Instructions to follow: Using the records below, transcribe word for word the stretch from the line that contains "xk1 <- xk + (sum(Rk*uk[,1])/sum(uk[,1]*uk[,1]))*uk[,1]" through the line that contains "sumterm = 0", both end lines included, and nothing else.

Dataset extract:
——————————

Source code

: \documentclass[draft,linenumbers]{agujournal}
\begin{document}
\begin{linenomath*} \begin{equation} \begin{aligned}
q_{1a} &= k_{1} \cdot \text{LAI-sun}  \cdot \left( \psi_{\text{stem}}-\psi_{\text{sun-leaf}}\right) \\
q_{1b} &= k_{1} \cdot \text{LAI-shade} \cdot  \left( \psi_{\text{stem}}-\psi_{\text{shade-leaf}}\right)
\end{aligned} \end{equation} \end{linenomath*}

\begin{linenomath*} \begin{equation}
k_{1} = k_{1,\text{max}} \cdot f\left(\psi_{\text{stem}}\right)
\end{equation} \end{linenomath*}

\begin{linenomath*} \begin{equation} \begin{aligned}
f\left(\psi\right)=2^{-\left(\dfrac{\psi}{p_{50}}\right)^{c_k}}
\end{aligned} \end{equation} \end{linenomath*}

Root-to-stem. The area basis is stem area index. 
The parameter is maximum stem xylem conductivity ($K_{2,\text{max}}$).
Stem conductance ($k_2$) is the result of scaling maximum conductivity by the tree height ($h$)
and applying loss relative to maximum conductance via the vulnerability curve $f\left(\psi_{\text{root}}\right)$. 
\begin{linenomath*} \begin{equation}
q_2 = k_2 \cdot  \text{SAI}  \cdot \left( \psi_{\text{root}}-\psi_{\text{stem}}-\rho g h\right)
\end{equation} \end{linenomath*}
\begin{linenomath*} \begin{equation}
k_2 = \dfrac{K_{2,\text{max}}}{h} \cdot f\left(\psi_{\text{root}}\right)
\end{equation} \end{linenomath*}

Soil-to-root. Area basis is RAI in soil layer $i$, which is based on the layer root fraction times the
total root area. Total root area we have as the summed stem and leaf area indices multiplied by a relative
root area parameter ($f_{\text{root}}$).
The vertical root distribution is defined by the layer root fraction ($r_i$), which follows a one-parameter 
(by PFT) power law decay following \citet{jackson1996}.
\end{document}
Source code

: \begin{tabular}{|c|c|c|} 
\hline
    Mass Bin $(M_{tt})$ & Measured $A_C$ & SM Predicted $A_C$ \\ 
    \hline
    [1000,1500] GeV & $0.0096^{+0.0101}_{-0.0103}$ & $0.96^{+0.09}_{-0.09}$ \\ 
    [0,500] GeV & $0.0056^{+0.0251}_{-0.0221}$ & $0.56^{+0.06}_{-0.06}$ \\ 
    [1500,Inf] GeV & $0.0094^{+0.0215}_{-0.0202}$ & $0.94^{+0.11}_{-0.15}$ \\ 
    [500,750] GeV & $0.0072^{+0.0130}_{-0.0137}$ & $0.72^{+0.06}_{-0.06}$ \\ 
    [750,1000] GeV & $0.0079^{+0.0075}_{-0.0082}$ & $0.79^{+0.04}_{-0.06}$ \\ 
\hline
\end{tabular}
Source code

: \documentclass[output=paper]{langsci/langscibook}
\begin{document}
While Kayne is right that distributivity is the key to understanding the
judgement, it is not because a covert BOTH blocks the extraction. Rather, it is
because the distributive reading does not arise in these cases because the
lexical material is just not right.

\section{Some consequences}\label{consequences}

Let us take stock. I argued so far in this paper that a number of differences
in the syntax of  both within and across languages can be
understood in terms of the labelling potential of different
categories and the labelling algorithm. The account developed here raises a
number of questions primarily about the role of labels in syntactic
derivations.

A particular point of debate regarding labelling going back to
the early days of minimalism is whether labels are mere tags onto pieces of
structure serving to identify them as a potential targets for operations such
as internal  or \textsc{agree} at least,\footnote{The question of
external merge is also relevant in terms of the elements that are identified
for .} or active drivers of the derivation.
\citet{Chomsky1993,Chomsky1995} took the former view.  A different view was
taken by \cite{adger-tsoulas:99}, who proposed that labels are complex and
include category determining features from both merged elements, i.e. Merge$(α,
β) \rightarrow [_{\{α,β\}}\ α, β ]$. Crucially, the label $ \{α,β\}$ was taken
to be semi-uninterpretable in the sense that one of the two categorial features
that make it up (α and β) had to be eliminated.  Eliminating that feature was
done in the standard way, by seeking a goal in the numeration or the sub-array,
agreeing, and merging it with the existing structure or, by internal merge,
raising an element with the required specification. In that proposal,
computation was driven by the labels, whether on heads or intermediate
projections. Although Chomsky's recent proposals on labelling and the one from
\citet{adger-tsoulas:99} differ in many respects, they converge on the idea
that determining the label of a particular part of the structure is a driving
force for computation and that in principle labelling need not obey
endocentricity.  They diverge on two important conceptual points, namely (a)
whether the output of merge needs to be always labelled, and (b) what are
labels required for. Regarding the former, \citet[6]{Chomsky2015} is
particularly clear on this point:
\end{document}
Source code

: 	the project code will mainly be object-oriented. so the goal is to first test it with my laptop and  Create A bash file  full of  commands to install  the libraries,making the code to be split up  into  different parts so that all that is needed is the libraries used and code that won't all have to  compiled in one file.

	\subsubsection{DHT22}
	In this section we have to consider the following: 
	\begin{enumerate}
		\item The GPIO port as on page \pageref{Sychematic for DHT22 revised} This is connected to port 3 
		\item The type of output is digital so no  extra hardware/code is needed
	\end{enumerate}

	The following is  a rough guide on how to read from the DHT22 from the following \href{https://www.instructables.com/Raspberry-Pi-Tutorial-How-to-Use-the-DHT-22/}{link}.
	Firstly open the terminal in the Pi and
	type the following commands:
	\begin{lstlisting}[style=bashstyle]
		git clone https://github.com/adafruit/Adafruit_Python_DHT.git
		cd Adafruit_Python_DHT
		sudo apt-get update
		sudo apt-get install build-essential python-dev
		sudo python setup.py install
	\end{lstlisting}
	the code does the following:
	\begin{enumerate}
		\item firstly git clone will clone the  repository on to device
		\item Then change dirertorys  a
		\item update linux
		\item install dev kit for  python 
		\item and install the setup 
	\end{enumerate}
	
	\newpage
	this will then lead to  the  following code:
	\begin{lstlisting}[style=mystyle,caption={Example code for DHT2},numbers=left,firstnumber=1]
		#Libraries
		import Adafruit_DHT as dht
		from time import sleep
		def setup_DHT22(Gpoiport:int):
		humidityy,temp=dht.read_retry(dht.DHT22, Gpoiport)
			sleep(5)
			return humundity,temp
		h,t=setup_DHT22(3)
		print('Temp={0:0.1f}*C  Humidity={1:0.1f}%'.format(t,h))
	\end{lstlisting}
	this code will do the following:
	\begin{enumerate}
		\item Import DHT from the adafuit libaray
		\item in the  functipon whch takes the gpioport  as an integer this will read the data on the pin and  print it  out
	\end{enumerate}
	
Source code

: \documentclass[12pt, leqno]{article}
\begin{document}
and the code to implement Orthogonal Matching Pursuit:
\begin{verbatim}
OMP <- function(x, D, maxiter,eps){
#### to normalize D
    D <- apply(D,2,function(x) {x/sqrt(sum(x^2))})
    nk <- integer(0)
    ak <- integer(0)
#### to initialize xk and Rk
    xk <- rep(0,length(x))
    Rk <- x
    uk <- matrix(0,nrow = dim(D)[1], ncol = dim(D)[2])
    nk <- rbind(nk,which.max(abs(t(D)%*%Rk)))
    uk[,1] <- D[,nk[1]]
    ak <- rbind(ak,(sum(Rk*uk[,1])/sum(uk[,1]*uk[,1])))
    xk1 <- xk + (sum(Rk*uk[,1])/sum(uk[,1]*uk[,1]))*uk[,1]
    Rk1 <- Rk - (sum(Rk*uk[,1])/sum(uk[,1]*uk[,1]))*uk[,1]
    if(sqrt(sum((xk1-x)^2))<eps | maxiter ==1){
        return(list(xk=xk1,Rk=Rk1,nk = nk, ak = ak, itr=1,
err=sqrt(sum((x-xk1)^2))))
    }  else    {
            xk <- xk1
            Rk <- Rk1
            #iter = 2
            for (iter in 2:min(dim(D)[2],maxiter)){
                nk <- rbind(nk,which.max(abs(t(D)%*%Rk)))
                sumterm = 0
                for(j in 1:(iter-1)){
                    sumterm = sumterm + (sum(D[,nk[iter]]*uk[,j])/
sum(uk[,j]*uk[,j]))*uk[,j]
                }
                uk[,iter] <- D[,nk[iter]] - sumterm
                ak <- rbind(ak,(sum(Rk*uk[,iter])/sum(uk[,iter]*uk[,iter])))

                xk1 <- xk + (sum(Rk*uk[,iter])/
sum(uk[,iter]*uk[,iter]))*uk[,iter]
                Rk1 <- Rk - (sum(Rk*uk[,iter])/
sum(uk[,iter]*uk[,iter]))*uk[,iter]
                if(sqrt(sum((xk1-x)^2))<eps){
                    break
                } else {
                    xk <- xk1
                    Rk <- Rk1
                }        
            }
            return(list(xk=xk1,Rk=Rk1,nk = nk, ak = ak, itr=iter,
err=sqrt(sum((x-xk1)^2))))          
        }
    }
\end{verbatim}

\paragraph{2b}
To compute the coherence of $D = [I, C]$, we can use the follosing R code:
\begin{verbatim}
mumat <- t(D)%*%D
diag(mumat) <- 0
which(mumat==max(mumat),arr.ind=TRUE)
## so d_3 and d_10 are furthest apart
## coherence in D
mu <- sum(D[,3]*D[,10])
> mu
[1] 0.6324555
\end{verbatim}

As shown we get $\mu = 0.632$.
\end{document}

——————————

Solution for this exercise:
    xk1 <- xk + (sum(Rk*uk[,1])/sum(uk[,1]*uk[,1]))*uk[,1]
    Rk1 <- Rk - (sum(Rk*uk[,1])/sum(uk[,1]*uk[,1]))*uk[,1]
    if(sqrt(sum((xk1-x)^2))<eps | maxiter ==1){
        return(list(xk=xk1,Rk=Rk1,nk = nk, ak = ak, itr=1,
err=sqrt(sum((x-xk1)^2))))
    }  else    {
            xk <- xk1
            Rk <- Rk1
            #iter = 2
            for (iter in 2:min(dim(D)[2],maxiter)){
                nk <- rbind(nk,which.max(abs(t(D)%*%Rk)))
                sumterm = 0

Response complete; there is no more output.